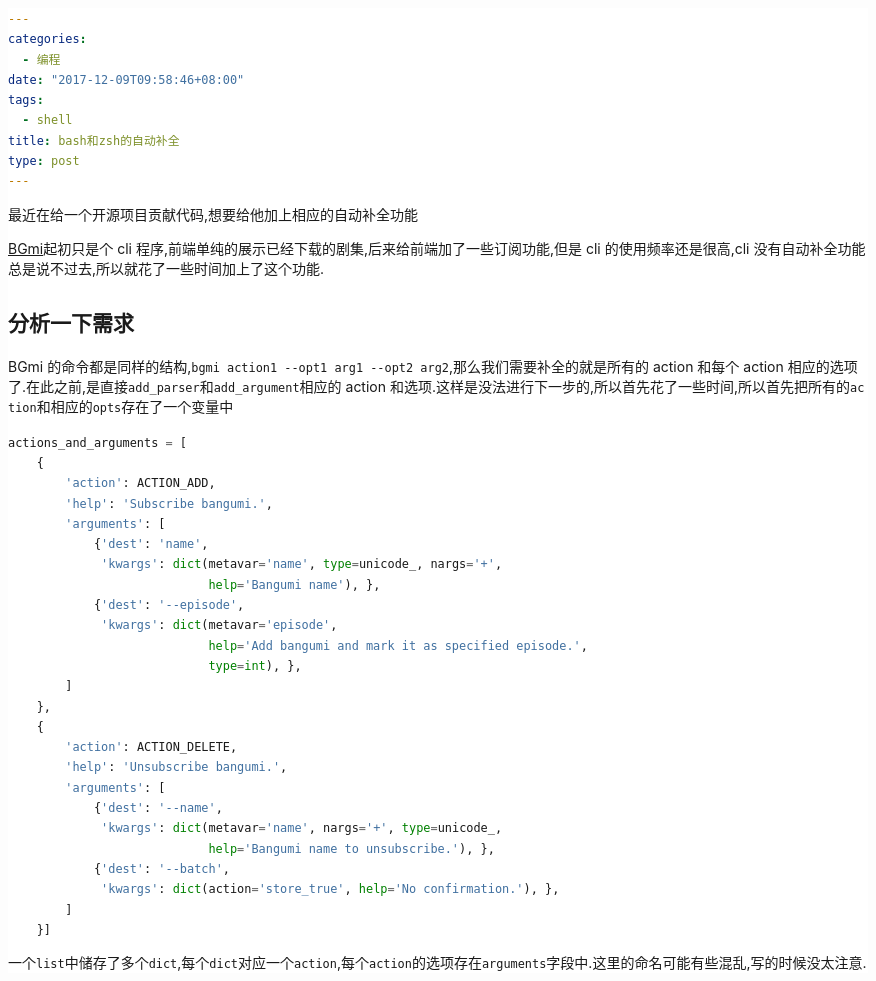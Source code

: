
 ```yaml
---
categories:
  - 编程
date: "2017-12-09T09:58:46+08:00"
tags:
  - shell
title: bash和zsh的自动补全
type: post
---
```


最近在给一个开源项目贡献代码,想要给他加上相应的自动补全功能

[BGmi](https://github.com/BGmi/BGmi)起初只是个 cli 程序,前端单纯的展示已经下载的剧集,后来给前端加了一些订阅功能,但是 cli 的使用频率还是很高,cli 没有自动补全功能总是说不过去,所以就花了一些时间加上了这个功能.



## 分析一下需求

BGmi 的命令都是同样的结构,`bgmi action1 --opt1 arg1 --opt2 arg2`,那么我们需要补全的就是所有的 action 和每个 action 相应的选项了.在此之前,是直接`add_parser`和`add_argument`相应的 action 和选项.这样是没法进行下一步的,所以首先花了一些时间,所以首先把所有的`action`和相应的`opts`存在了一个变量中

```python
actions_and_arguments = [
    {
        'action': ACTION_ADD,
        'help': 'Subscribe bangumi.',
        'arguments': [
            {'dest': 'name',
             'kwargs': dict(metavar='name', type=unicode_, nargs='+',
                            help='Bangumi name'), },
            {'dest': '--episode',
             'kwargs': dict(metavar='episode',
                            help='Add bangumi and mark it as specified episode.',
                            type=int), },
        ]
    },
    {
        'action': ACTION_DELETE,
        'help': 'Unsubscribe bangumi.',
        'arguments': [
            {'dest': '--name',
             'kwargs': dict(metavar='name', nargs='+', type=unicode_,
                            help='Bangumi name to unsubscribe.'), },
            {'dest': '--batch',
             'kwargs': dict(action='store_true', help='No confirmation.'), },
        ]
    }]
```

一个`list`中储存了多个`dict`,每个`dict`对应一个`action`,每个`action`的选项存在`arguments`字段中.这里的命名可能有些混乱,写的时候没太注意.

> Problem description
Search the records for the word "type" and copy out every line that holds it.

> Answer space
type: post
             'kwargs': dict(metavar='name', type=unicode_, nargs='+',
                            type=int), },
             'kwargs': dict(metavar='name', nargs='+', type=unicode_,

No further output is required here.